ENH apply method added to Gradient Boosting

jmschrei · jmschrei · commit cd8a5c9ccfba · 2015-09-09T13:22:05.000+02:00
diff --git a/doc/whats_new.rst b/doc/whats_new.rst
@@ -156,6 +156,11 @@ Enhancements
      visible with extra trees and on datasets with categorical or sparse
      features. By `Arnaud Joly`_.
 
+   - :class:`ensemble.GradientBoostingRegressor` and
+     :class:`ensemble.GradientBoostingClassifier` now expose an ``apply``
+     method for retrieving the leaf indices each sample ends up in under
+     each try. By `Jacob Schreiber`_.
+
 Bug fixes
 .........
 
diff --git a/examples/ensemble/plot_feature_transformation.py b/examples/ensemble/plot_feature_transformation.py
@@ -70,24 +70,15 @@
 y_pred_rf_lm = rf_lm.predict_proba(rf_enc.transform(rf.apply(X_test)))[:, 1]
 fpr_rf_lm, tpr_rf_lm, _ = roc_curve(y_test, y_pred_rf_lm)
 
-
-# Supervised transformation based on gradient boosted trees. Demonstrates
-# the use of each tree's apply() method.
-def gradient_apply(clf, X):
-    X_trans = []
-    for tree in clf.estimators_.ravel():
-        X_trans.append(tree.apply(X))
-    return np.array(X_trans).T
-
 grd = GradientBoostingClassifier(n_estimators=n_estimator)
 grd_enc = OneHotEncoder()
 grd_lm = LogisticRegression()
 grd.fit(X_train, y_train)
-grd_enc.fit(gradient_apply(grd, X_train))
-grd_lm.fit(grd_enc.transform(gradient_apply(grd, X_train_lr)), y_train_lr)
+grd_enc.fit(grd.apply(X_train)[:, :, 0])
+grd_lm.fit(grd_enc.transform(grd.apply(X_train_lr)[:, :, 0]), y_train_lr)
 
 y_pred_grd_lm = grd_lm.predict_proba(
-    grd_enc.transform(gradient_apply(grd, X_test)))[:, 1]
+    grd_enc.transform(grd.apply(X_test)[:, :, 0]))[:, 1]

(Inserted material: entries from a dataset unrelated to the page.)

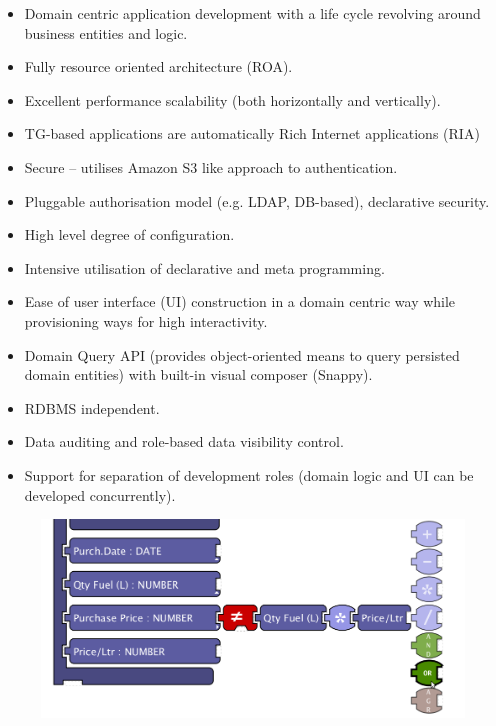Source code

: \documentclass[a4paper,12pt,twocolumn,oneside,openright,final]{memoir}
\begin{document}
  \begin{itemize}
    \item Domain centric application development with a life cycle revolving around business entities and logic.
    \item Fully resource oriented architecture (ROA).
    \item Excellent performance scalability (both horizontally and vertically).
    \item TG-based applications are automatically Rich Internet applications (RIA)
    \item Secure -- utilises Amazon S3 like approach to authentication.
    \item Pluggable authorisation model (e.g. LDAP, DB-based), declarative security.
    \item High level degree of configuration.
    \item Intensive utilisation of declarative and meta programming.    
    \item Ease of user interface (UI) construction in a domain centric way while provisioning ways for high interactivity.
    \item Domain Query API (provides object-oriented means to query persisted domain entities) with built-in visual composer (Snappy).
    \item RDBMS independent.
    \item Data auditing and role-based data visibility control.
    \item Support for separation of development roles (domain logic and UI can be developed concurrently).
  \end{itemize}

  \begin{figure}[!h]
  \centering
  \includegraphics[scale=0.22]{images/01-rulesarea-suggestionmenu.png}  
  \end{figure}
\end{document}
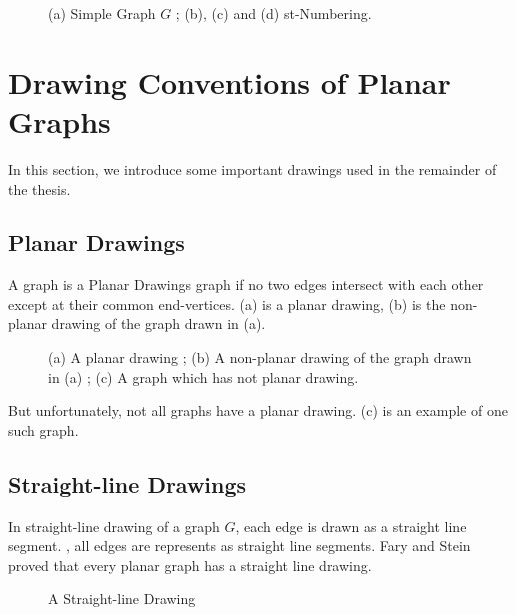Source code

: \begin{figure}[!tb]
  \centering
\resizebox{100mm}{!}{}
\caption{(a) Simple Graph $G$ ; (b), (c) and (d) st-Numbering.}
\label{fig:st}
\end{figure}


\section{Drawing Conventions of Planar Graphs}
\label{dcpg}

In this section, we introduce some important drawings used in the remainder of the thesis.

\subsection{Planar Drawings}

A graph is a Planar Drawings graph if no two edges intersect with each other except at their common end-vertices.  (a) is a planar drawing, (b) is the non-planar drawing of the graph drawn in (a).

\begin{figure}[!tb]
\centering
\resizebox{150mm}{!}{}
\caption{(a) A planar drawing ; (b) A non-planar drawing of the graph drawn in (a) ; (c) A graph which has not planar drawing.}
\label{fig:planar_drawings}
\end{figure}

But unfortunately, not all graphs have a planar drawing.  (c) is an example of one such graph.


\subsection{Straight-line Drawings}

In straight-line drawing of a graph $G$, each edge is drawn as a straight line segment. , all edges are represents as straight line segments. Fary \cite{fary} and Stein \cite{stein} proved that every planar graph has a straight line drawing.

\begin{figure}[!tb]
\centering
\resizebox{20mm}{!}{}
\caption{A Straight-line Drawing}
\label{fig:straight_line_drawing}
\end{figure}




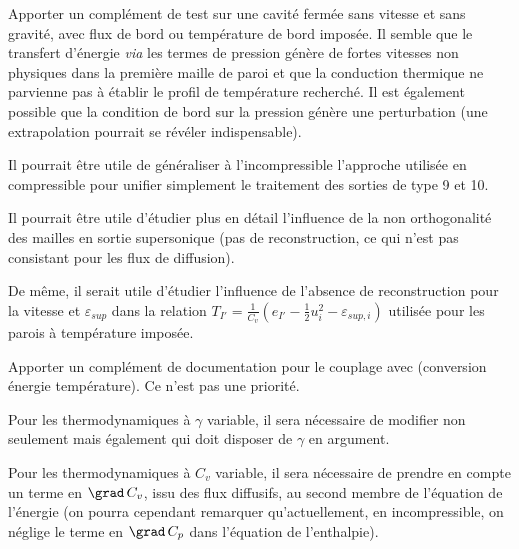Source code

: Apporter un complément de test sur une cavité fermée
sans vitesse et sans gravité, avec flux de bord ou température de bord imposée.
Il semble que le transfert d'énergie {\it via} les termes de pression génère de
fortes vitesses non physiques dans la première maille de paroi et que la
conduction thermique ne parvienne pas à établir le profil de température
recherché. Il est également possible que la condition de bord sur la pression
génère une perturbation (une extrapolation pourrait se révéler
indispensable).

Il pourrait être utile de généraliser à l'incompressible l'approche
utilisée en compressible pour unifier simplement le traitement
des sorties de type 9 et 10.

Il pourrait être utile d'étudier plus en détail l'influence de la non
orthogonalité des mailles en sortie supersonique (pas de reconstruction,
ce qui n'est pas consistant pour les flux de diffusion).

De même, il serait utile d'étudier l'influence de l'absence de
reconstruction pour la vitesse et $\varepsilon_{sup}$ dans la relation
$\displaystyle T_{I'}=\frac{1}{C_v}\left(e_{I'}-\frac{1}{2}u^2_{i}-\varepsilon_{sup,i}\right)$
utilisée pour les parois à température imposée.

Apporter un complément de documentation pour le couplage avec \syrthes (conversion
énergie température). Ce n'est pas une priorité.

Pour les thermodynamiques à $\gamma$ variable, il sera nécessaire de
modifier non
seulement  mais également  qui doit disposer de
$\gamma$ en argument.

Pour les thermodynamiques à $C_v$ variable, il sera nécessaire de
prendre en compte un terme en $\grad\,C_v$, issu des flux diffusifs,
au second membre de l'équation de
l'énergie (on pourra cependant remarquer qu'actuellement, en incompressible,
on néglige le terme en $\grad\,C_p$ dans l'équation de l'enthalpie).

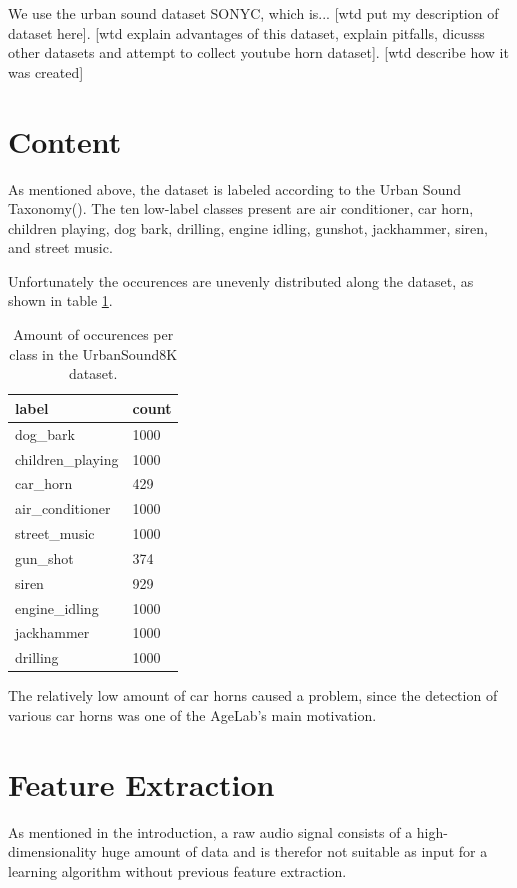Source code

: We use the urban sound dataset SONYC, which is... [wtd put my description of dataset here]. [wtd explain advantages of this dataset, explain pitfalls, dicusss other datasets and attempt to collect youtube horn dataset].  [wtd describe how it was created]

\section{Content}

As mentioned above, the dataset is labeled according to the Urban Sound Taxonomy(\cite{Salamon:UrbanSound:ACMMM:14}). The ten low-label classes present are air conditioner, car horn, children playing, dog bark, drilling, engine idling, gunshot, jackhammer, siren, and street music.

Unfortunately the occurences are unevenly distributed along the dataset, as shown in table \ref{tbl:urbansound8kdistribution}. 

\begin{table}[h]
\centering
\begin{tabular}{ll}
\hline
label & count \\
\hline
dog_bark & 1000 \\
children_playing & 1000 \\
car_horn & 429 \\
air_conditioner & 1000 \\
street_music & 1000 \\
gun_shot & 374 \\
siren & 929 \\
engine_idling & 1000 \\
jackhammer & 1000 \\
drilling & 1000
\end{tabular}
\caption{Amount of occurences per class in the UrbanSound8K dataset.}
\label{tbl:urbansound8kdistribution}
\par
\end{table}

The relatively low amount of car horns caused a problem, since the detection of various car horns was one of the AgeLab's main motivation.


\section{Feature Extraction}

As mentioned in the introduction, a raw audio signal consists of a high-dimensionality huge amount of data and is therefor not suitable as input for a learning algorithm without previous feature extraction.


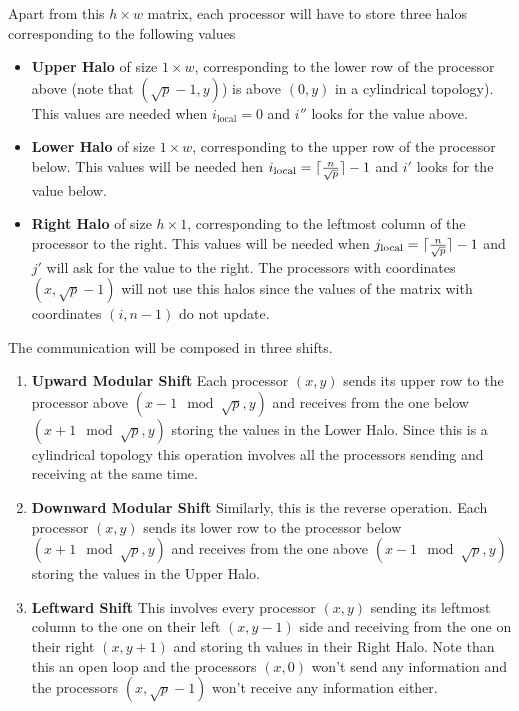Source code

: \documentclass[a4paper]{article}
\begin{document}
    Apart from this $h \times w$ matrix, each processor will have to store three halos corresponding to the following values
    \begin{itemize}
        \item \textbf{Upper Halo} of size $1 \times w$, corresponding to the lower row of the processor above (note that $(\sqrt{p}-1,y)$) is above $(0,y)$ in a cylindrical topology). This values are needed when $i_{\text{local}} = 0$ and $i''$ looks for the value above.
        \item \textbf{Lower Halo} of size $1 \times w$, corresponding to the upper row of the processor below. This values will be needed hen $i_{\text{local}} = \lceil\frac{n}{\sqrt{p}}\rceil -1$ and $i'$ looks for the value below.
        \item \textbf{Right Halo} of size $h \times 1$, corresponding to the leftmost column of the processor to the right. This values will be needed when $j_{\text{local}} = \lceil\frac{n}{\sqrt{p}}\rceil -1$ and $j'$ will ask for the value to the right. The processors with coordinates $(x, \sqrt{p}-1)$ will not use this halos since the values of the matrix with coordinates $(i,n-1)$ do not update.
    \end{itemize}
    The communication will be composed in three shifts.
    \begin{enumerate}
        \item \textbf{Upward Modular Shift} Each processor $(x,y)$ sends its upper row to the processor above $(x -1 \mod \sqrt{p},y)$ and receives from the one below $(x +1 \mod \sqrt{p},y)$ storing the values in the Lower Halo. Since this is a cylindrical topology this operation involves all the processors sending and receiving at the same time.
        \item \textbf{Downward Modular Shift} Similarly, this is the reverse operation. Each processor $(x,y)$ sends its lower row to the processor below $(x +1 \mod \sqrt{p},y)$ and receives from the one above $(x -1 \mod \sqrt{p},y)$ storing the values in the Upper Halo.
        \item \textbf{Leftward Shift} This involves every processor $(x,y)$ sending its leftmost column to the one on their left $(x,y-1)$ side and receiving from the one on their right $(x,y+1)$ and storing th values in their Right Halo. Note than this an open loop and the processors $(x,0)$ won't send any information and the processors $(x,\sqrt{p}-1)$ won't receive any information either.
    \end{enumerate}
\end{document}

 fpr_grd_lm, tpr_grd_lm, _ = roc_curve(y_test, y_pred_grd_lm)
 
 
diff --git a/sklearn/ensemble/gradient_boosting.py b/sklearn/ensemble/gradient_boosting.py
@@ -17,7 +17,7 @@
 """
 
 # Authors: Peter Prettenhofer, Scott White, Gilles Louppe, Emanuele Olivetti,
-#          Arnaud Joly
+#          Arnaud Joly, Jacob Schreiber
 # License: BSD 3 clause
 
 from __future__ import print_function
@@ -898,6 +898,13 @@ def _resize_state(self):
     def _is_initialized(self):
         return len(getattr(self, 'estimators_', [])) > 0
 
+    def _check_initialized(self):
+        """Check that the estimator is initialized, raising an error if not."""
+        if self.estimators_ is None or len(self.estimators_) == 0:
+            raise NotFittedError("Estimator not fitted, call `fit`"
+                                 " before making predictions`.")
+
+
     def fit(self, X, y, sample_weight=None, monitor=None):
         """Fit the gradient boosting model.
 
@@ -1067,9 +1074,7 @@ def _make_estimator(self, append=True):
 
     def _init_decision_function(self, X):
         """Check input and compute prediction of ``init``. """
-        if self.estimators_ is None or len(self.estimators_) == 0:
-            raise NotFittedError("Estimator not fitted, call `fit`"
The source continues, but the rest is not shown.